Symbol plot, identifying points
A symbol plot uses the size of the symbol in indicate a size of a third variable. Here we will plot highway mpg vs. price, showing engine size by the size of the circle for 1993 cars. Paste the following commands into the script window, highlight them and click "Submit". You can identify points on the plot by clicking the left mouse button. Note that the third (continuation) line must be indented.
attach(Cars93)
symbols(MPG.highway,Price,circles=EngineSize,xlab="miles per gallon",ylab="Price",inches=0.25,
     main="Area of Circle Proportional to Engine Size")
identify(MPG.city,Price,labels=Make,tolerance=5)

Star plot
Star plots display multivariate data. Paste the following commands into the script window, highlight them and click "Submit". A description of the dataset is available by submitting the command help(mtcars).
stars(mtcars[,1:7],key.loc=c(14,1.8),main="Motor Vehicle Performance",flip.labels=FALSE,draw.segments=T)

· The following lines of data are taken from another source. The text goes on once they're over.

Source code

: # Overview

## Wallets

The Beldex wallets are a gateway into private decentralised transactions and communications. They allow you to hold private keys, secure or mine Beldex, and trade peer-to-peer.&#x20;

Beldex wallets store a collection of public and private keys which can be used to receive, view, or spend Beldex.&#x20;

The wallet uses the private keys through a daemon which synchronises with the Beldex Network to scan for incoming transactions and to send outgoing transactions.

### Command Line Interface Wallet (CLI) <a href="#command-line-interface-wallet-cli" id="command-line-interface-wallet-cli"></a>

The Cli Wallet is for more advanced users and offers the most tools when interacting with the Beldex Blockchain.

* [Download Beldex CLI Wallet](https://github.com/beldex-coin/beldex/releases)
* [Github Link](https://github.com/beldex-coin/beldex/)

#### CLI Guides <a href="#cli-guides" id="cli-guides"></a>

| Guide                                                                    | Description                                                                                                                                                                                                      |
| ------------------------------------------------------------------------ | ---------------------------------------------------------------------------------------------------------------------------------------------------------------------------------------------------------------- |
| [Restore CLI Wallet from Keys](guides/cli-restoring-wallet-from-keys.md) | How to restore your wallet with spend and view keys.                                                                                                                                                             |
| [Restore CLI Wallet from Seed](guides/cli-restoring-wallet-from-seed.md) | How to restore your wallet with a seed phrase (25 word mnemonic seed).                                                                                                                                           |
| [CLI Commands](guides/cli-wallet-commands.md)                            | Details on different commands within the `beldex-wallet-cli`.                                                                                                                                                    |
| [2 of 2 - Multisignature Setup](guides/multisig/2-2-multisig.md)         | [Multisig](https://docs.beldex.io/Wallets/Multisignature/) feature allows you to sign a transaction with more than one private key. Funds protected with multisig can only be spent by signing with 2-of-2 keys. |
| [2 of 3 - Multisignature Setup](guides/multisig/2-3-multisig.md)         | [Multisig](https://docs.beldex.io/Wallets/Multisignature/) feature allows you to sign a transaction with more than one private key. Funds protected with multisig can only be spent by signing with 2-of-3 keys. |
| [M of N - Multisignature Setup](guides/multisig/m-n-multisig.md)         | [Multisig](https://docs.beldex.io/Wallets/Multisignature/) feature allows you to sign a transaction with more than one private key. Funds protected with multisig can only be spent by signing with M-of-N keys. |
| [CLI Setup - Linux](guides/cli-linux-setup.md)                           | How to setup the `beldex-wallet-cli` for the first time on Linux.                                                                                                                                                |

Contour plot, overlaying an image
Paste the following commands into the script window, highlight them and click "Submit".
z <- volcano
x <- 10*(1:nrow(z)) # 10m spacing (S to N)
y <- 10*(1:ncol(z)) # 10m spacing (E to W)
image(x,y,z,main="Mt Eden")
contour(x,y,z,add=T)


Exercises

  1. Graphically explore the possum ear conch length (earconch) data from the DAAG package. Is the data bimodal (two peaks), and if so, what factor likely caused this effect.
  2. Import the tomatoes data from ftp://ftpext.usgs.gov/pub/er/md/laurel/BRDScience/learnR2Tomatoes.xls (from ex10.22 in Devore5 package). The data include the tomato yields at four levels of salinity, as measured by electrical conductivity (EC) and a factor (ECf) representing four different levels of EC.
    1. Obtain a scatterplot of yield against EC.
    2. Obtain side by side boxplots of yield for each level of EC.
    3. Comment upon whether the yields are more effectively analyzed using EC as a quantitative or qualitative factor.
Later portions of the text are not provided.